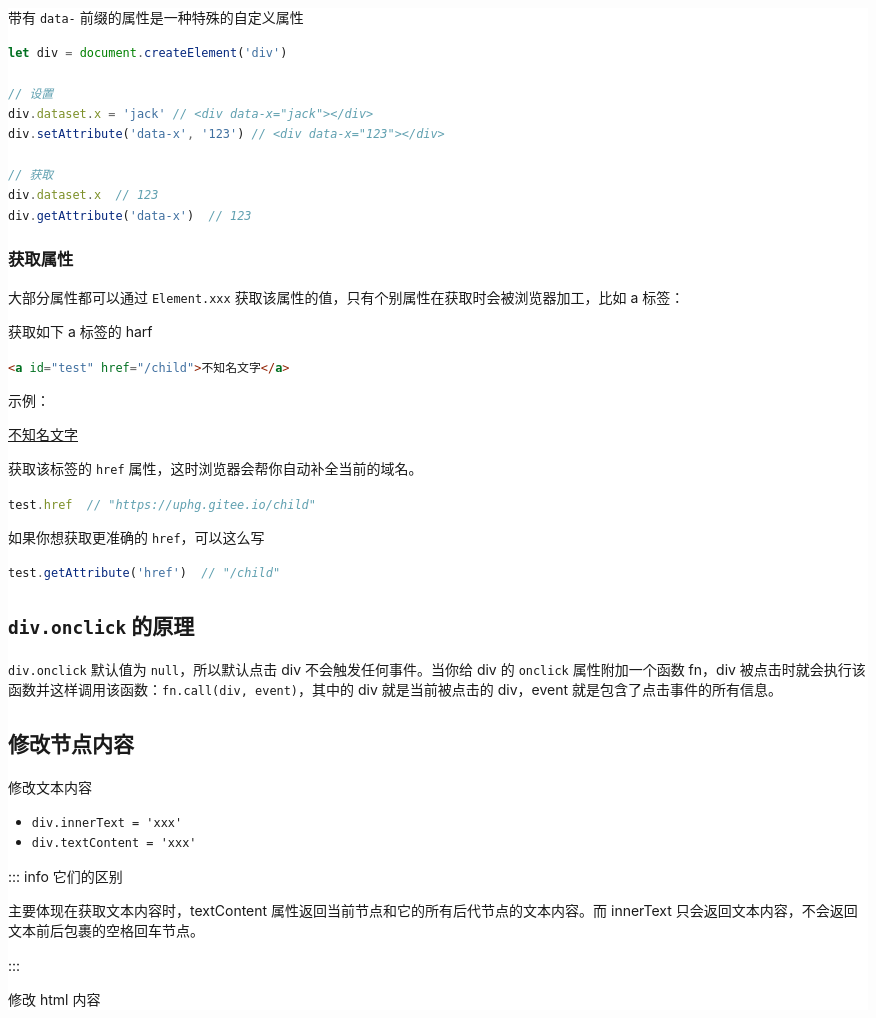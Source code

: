 带有 `data-` 前缀的属性是一种特殊的自定义属性

```js
let div = document.createElement('div')

// 设置
div.dataset.x = 'jack' // <div data-x="jack"></div>
div.setAttribute('data-x', '123') // <div data-x="123"></div>

// 获取
div.dataset.x  // 123
div.getAttribute('data-x')  // 123
```

### 获取属性

大部分属性都可以通过 `Element.xxx` 获取该属性的值，只有个别属性在获取时会被浏览器加工，比如 a 标签：

获取如下 a 标签的 harf

```html
<a id="test" href="/child">不知名文字</a>
```

示例：

<section class="re-part"> <a id="test" href="/child">不知名文字</a> </section>

获取该标签的 `href` 属性，这时浏览器会帮你自动补全当前的域名。

```js
test.href  // "https://uphg.gitee.io/child"
```

如果你想获取更准确的 `href`，可以这么写

```js
test.getAttribute('href')  // "/child"
```

## `div.onclick` 的原理

`div.onclick` 默认值为 `null`，所以默认点击 div 不会触发任何事件。当你给 div 的 `onclick` 属性附加一个函数 fn，div 被点击时就会执行该函数并这样调用该函数：`fn.call(div, event)`，其中的 div 就是当前被点击的 div，event 就是包含了点击事件的所有信息。

## 修改节点内容

修改文本内容

- `div.innerText = 'xxx'`
- `div.textContent = 'xxx'`

::: info 它们的区别

主要体现在获取文本内容时，textContent 属性返回当前节点和它的所有后代节点的文本内容。而 innerText 只会返回文本内容，不会返回文本前后包裹的空格回车节点。

:::

修改 html 内容
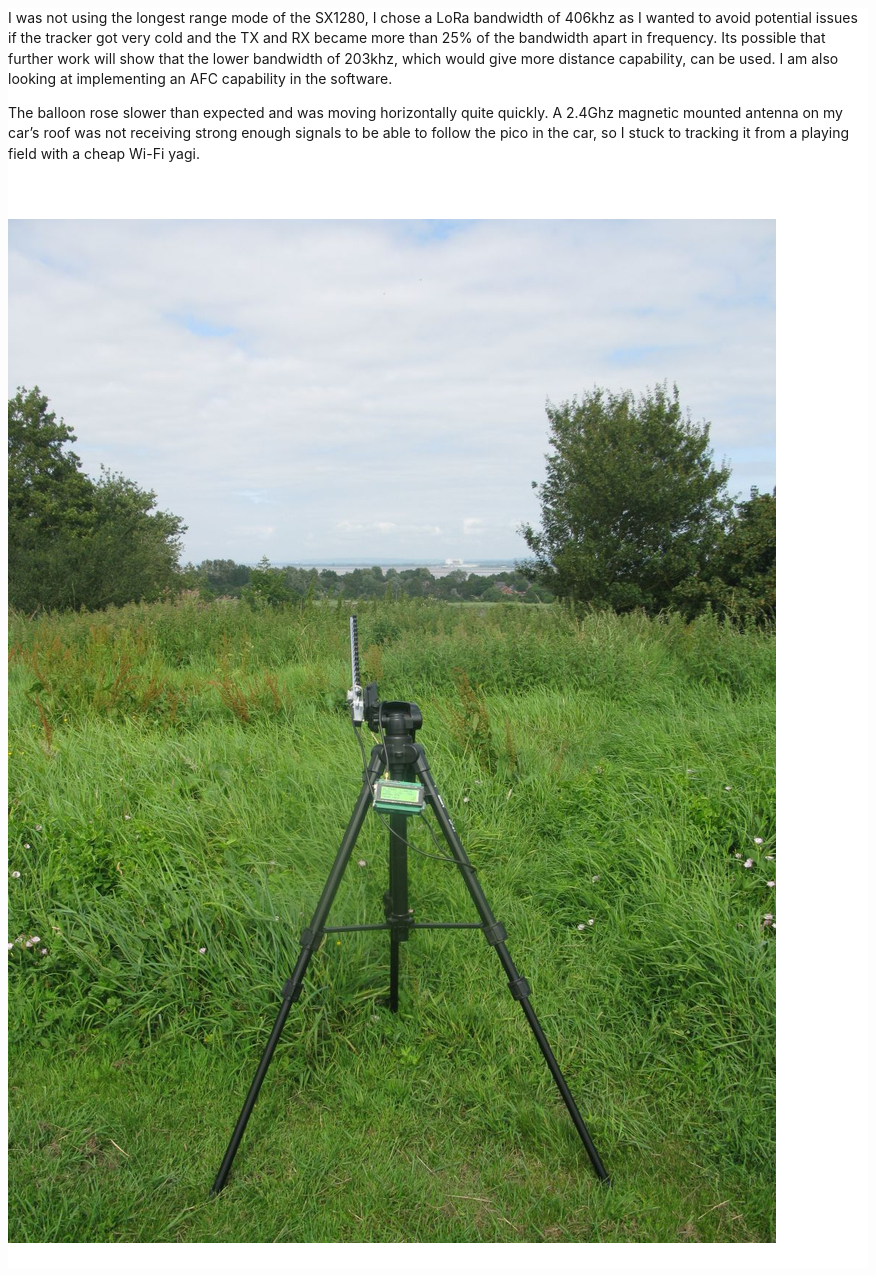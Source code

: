 I was not using the longest range mode of the SX1280, I chose a LoRa bandwidth of 406khz as I wanted to avoid potential issues if the tracker got very cold and the TX and RX became more than 25% of the bandwidth apart in frequency. Its possible that further work will show that the lower bandwidth of 203khz, which would give more distance capability, can be used. I am also looking at implementing an AFC capability in the software.

The balloon rose slower than expected and was moving horizontally quite quickly. A 2.4Ghz magnetic mounted antenna on my car’s roof was not receiving strong enough signals to be able to follow the pico in the car, so I stuck to tracking it from a playing field with a cheap Wi-Fi yagi.

 <br><br> 
![Picture 1](Pictures/IMG_2524_Reduced.jpg)
 <br><br> 
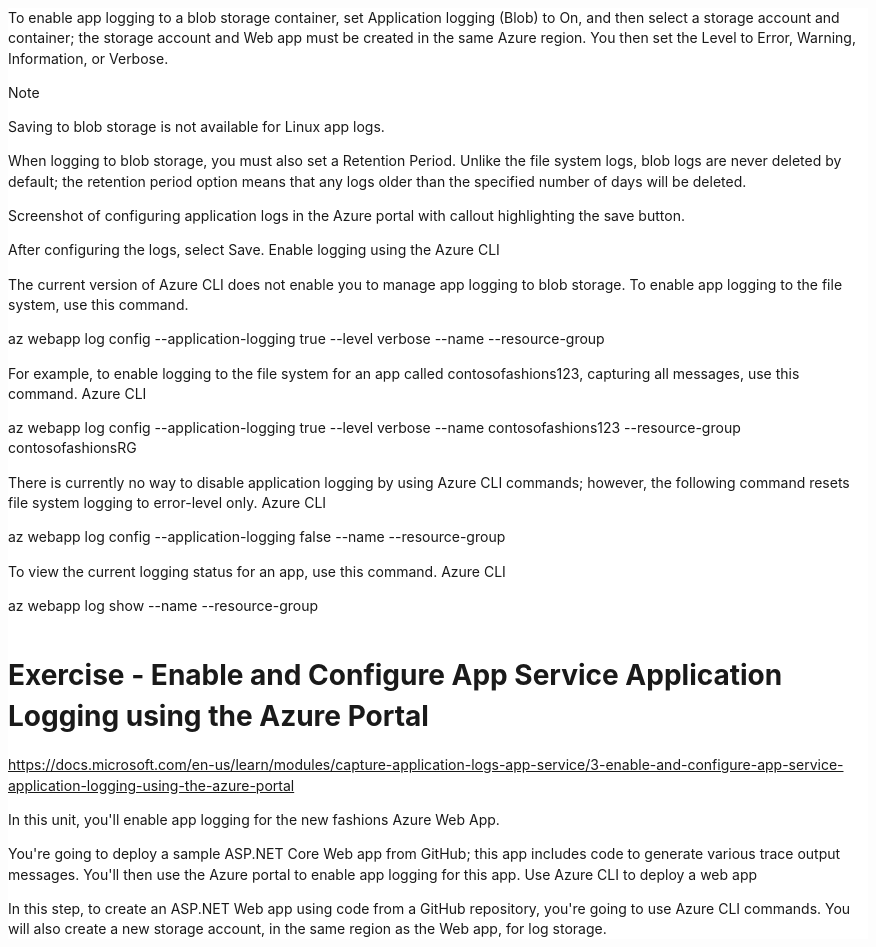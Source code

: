 To enable app logging to a blob storage container, set Application logging (Blob) to On, and then select a storage account and container; the storage account and Web app must be created in the same Azure region. You then set the Level to Error, Warning, Information, or Verbose.

Note

Saving to blob storage is not available for Linux app logs.

When logging to blob storage, you must also set a Retention Period. Unlike the file system logs, blob logs are never deleted by default; the retention period option means that any logs older than the specified number of days will be deleted.

Screenshot of configuring application logs in the Azure portal with callout highlighting the save button.

After configuring the logs, select Save.
Enable logging using the Azure CLI

The current version of Azure CLI does not enable you to manage app logging to blob storage. To enable app logging to the file system, use this command.

az webapp log config --application-logging true --level verbose --name <app-name> --resource-group <resource-group-name>

For example, to enable logging to the file system for an app called contosofashions123, capturing all messages, use this command.
Azure CLI

az webapp log config --application-logging true --level verbose --name contosofashions123 --resource-group contosofashionsRG

There is currently no way to disable application logging by using Azure CLI commands; however, the following command resets file system logging to error-level only.
Azure CLI

az webapp log config --application-logging false --name <app-name> --resource-group <resource-group-name>

To view the current logging status for an app, use this command.
Azure CLI

az webapp log show --name <app-name> --resource-group <resource-group-name>

# Exercise - Enable and Configure App Service Application Logging using the Azure Portal

https://docs.microsoft.com/en-us/learn/modules/capture-application-logs-app-service/3-enable-and-configure-app-service-application-logging-using-the-azure-portal

In this unit, you'll enable app logging for the new fashions Azure Web App.

You're going to deploy a sample ASP.NET Core Web app from GitHub; this app includes code to generate various trace output messages. You'll then use the Azure portal to enable app logging for this app.
Use Azure CLI to deploy a web app

In this step, to create an ASP.NET Web app using code from a GitHub repository, you're going to use Azure CLI commands. You will also create a new storage account, in the same region as the Web app, for log storage.
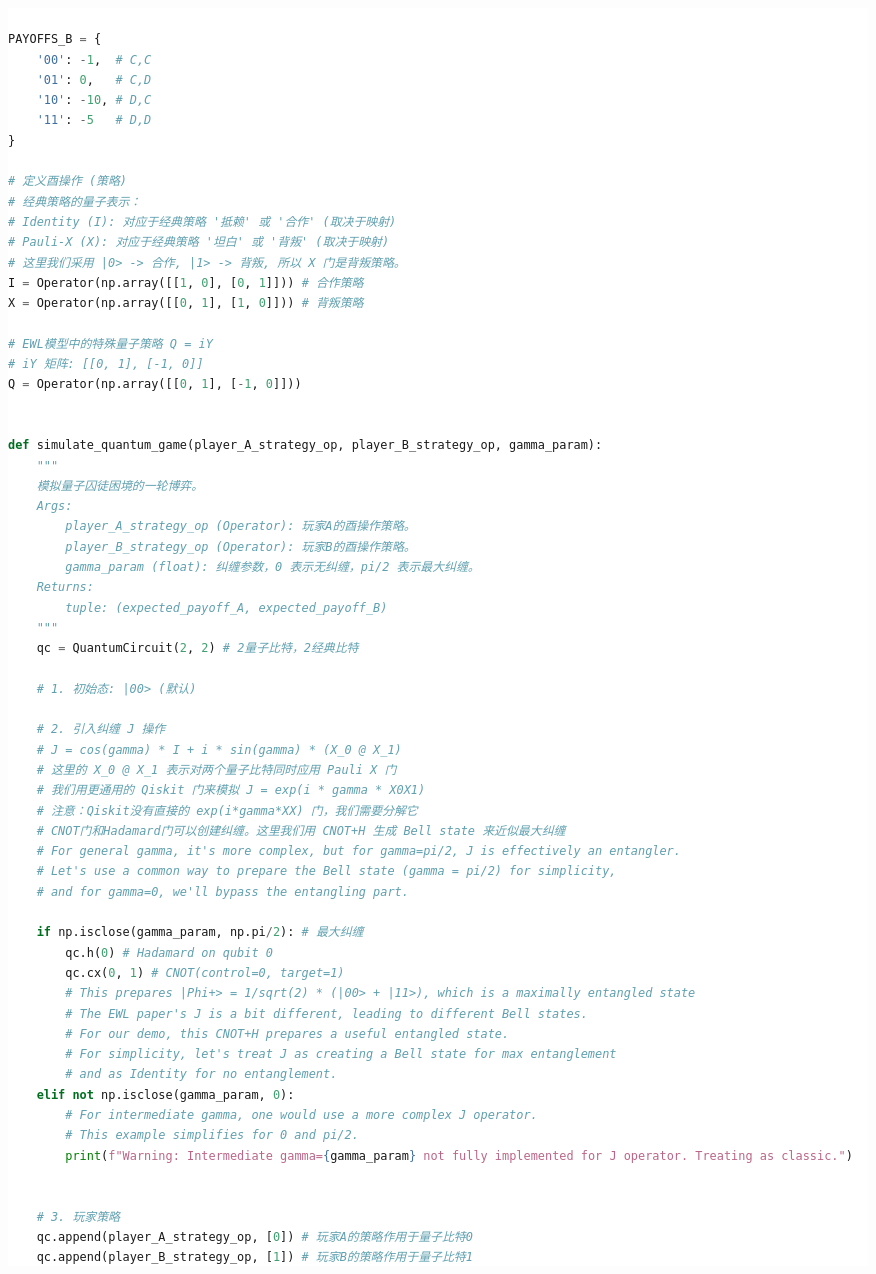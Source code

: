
 ```python

PAYOFFS_B = {
    '00': -1,  # C,C
    '01': 0,   # C,D
    '10': -10, # D,C
    '11': -5   # D,D
}

# 定义酉操作 (策略)
# 经典策略的量子表示：
# Identity (I): 对应于经典策略 '抵赖' 或 '合作' (取决于映射)
# Pauli-X (X): 对应于经典策略 '坦白' 或 '背叛' (取决于映射)
# 这里我们采用 |0> -> 合作, |1> -> 背叛, 所以 X 门是背叛策略。
I = Operator(np.array([[1, 0], [0, 1]])) # 合作策略
X = Operator(np.array([[0, 1], [1, 0]])) # 背叛策略

# EWL模型中的特殊量子策略 Q = iY
# iY 矩阵: [[0, 1], [-1, 0]]
Q = Operator(np.array([[0, 1], [-1, 0]]))


def simulate_quantum_game(player_A_strategy_op, player_B_strategy_op, gamma_param):
    """
    模拟量子囚徒困境的一轮博弈。
    Args:
        player_A_strategy_op (Operator): 玩家A的酉操作策略。
        player_B_strategy_op (Operator): 玩家B的酉操作策略。
        gamma_param (float): 纠缠参数，0 表示无纠缠，pi/2 表示最大纠缠。
    Returns:
        tuple: (expected_payoff_A, expected_payoff_B)
    """
    qc = QuantumCircuit(2, 2) # 2量子比特，2经典比特

    # 1. 初始态: |00> (默认)

    # 2. 引入纠缠 J 操作
    # J = cos(gamma) * I + i * sin(gamma) * (X_0 @ X_1)
    # 这里的 X_0 @ X_1 表示对两个量子比特同时应用 Pauli X 门
    # 我们用更通用的 Qiskit 门来模拟 J = exp(i * gamma * X0X1)
    # 注意：Qiskit没有直接的 exp(i*gamma*XX) 门，我们需要分解它
    # CNOT门和Hadamard门可以创建纠缠。这里我们用 CNOT+H 生成 Bell state 来近似最大纠缠
    # For general gamma, it's more complex, but for gamma=pi/2, J is effectively an entangler.
    # Let's use a common way to prepare the Bell state (gamma = pi/2) for simplicity,
    # and for gamma=0, we'll bypass the entangling part.

    if np.isclose(gamma_param, np.pi/2): # 最大纠缠
        qc.h(0) # Hadamard on qubit 0
        qc.cx(0, 1) # CNOT(control=0, target=1)
        # This prepares |Phi+> = 1/sqrt(2) * (|00> + |11>), which is a maximally entangled state
        # The EWL paper's J is a bit different, leading to different Bell states.
        # For our demo, this CNOT+H prepares a useful entangled state.
        # For simplicity, let's treat J as creating a Bell state for max entanglement
        # and as Identity for no entanglement.
    elif not np.isclose(gamma_param, 0):
        # For intermediate gamma, one would use a more complex J operator.
        # This example simplifies for 0 and pi/2.
        print(f"Warning: Intermediate gamma={gamma_param} not fully implemented for J operator. Treating as classic.")


    # 3. 玩家策略
    qc.append(player_A_strategy_op, [0]) # 玩家A的策略作用于量子比特0
    qc.append(player_B_strategy_op, [1]) # 玩家B的策略作用于量子比特1
```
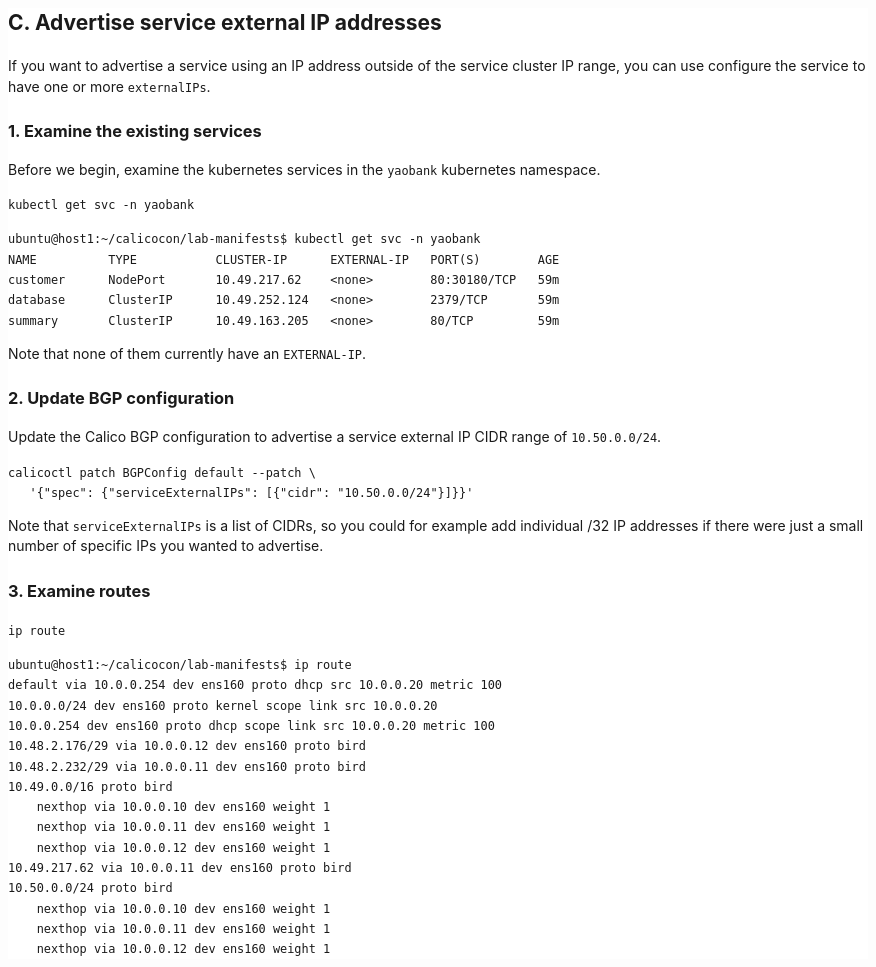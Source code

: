## C. Advertise service external IP addresses

If you want to advertise a service using an IP address outside of the service cluster IP range, you can use configure the service to have one or more `externalIPs`.

### 1. Examine the existing services
Before we begin, examine the kubernetes services in the `yaobank` kubernetes namespace.

```
kubectl get svc -n yaobank
```
```
ubuntu@host1:~/calicocon/lab-manifests$ kubectl get svc -n yaobank
NAME          TYPE           CLUSTER-IP      EXTERNAL-IP   PORT(S)        AGE
customer      NodePort       10.49.217.62    <none>        80:30180/TCP   59m
database      ClusterIP      10.49.252.124   <none>        2379/TCP       59m
summary       ClusterIP      10.49.163.205   <none>        80/TCP         59m
```

Note that none of them currently have an `EXTERNAL-IP`.

### 2. Update BGP configuration

Update the Calico BGP configuration to advertise a service external IP CIDR range of `10.50.0.0/24`.

```
calicoctl patch BGPConfig default --patch \
   '{"spec": {"serviceExternalIPs": [{"cidr": "10.50.0.0/24"}]}}'
```

Note that `serviceExternalIPs` is a list of CIDRs, so you could for example add individual /32 IP addresses if there were just a small number of specific IPs you wanted to advertise.

### 3. Examine routes
```
ip route
```
```
ubuntu@host1:~/calicocon/lab-manifests$ ip route
default via 10.0.0.254 dev ens160 proto dhcp src 10.0.0.20 metric 100
10.0.0.0/24 dev ens160 proto kernel scope link src 10.0.0.20
10.0.0.254 dev ens160 proto dhcp scope link src 10.0.0.20 metric 100
10.48.2.176/29 via 10.0.0.12 dev ens160 proto bird
10.48.2.232/29 via 10.0.0.11 dev ens160 proto bird
10.49.0.0/16 proto bird
	nexthop via 10.0.0.10 dev ens160 weight 1
	nexthop via 10.0.0.11 dev ens160 weight 1
	nexthop via 10.0.0.12 dev ens160 weight 1
10.49.217.62 via 10.0.0.11 dev ens160 proto bird
10.50.0.0/24 proto bird
	nexthop via 10.0.0.10 dev ens160 weight 1
	nexthop via 10.0.0.11 dev ens160 weight 1
	nexthop via 10.0.0.12 dev ens160 weight 1
```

-------------------------

# Assigned task
Copy every line of the listing that includes the string "serviceExternalIPs".

# Output
   '{"spec": {"serviceExternalIPs": [{"cidr": "10.50.0.0/24"}]}}'
Note that `serviceExternalIPs` is a list of CIDRs, so you could for example add individual /32 IP addresses if there were just a small number of specific IPs you wanted to advertise.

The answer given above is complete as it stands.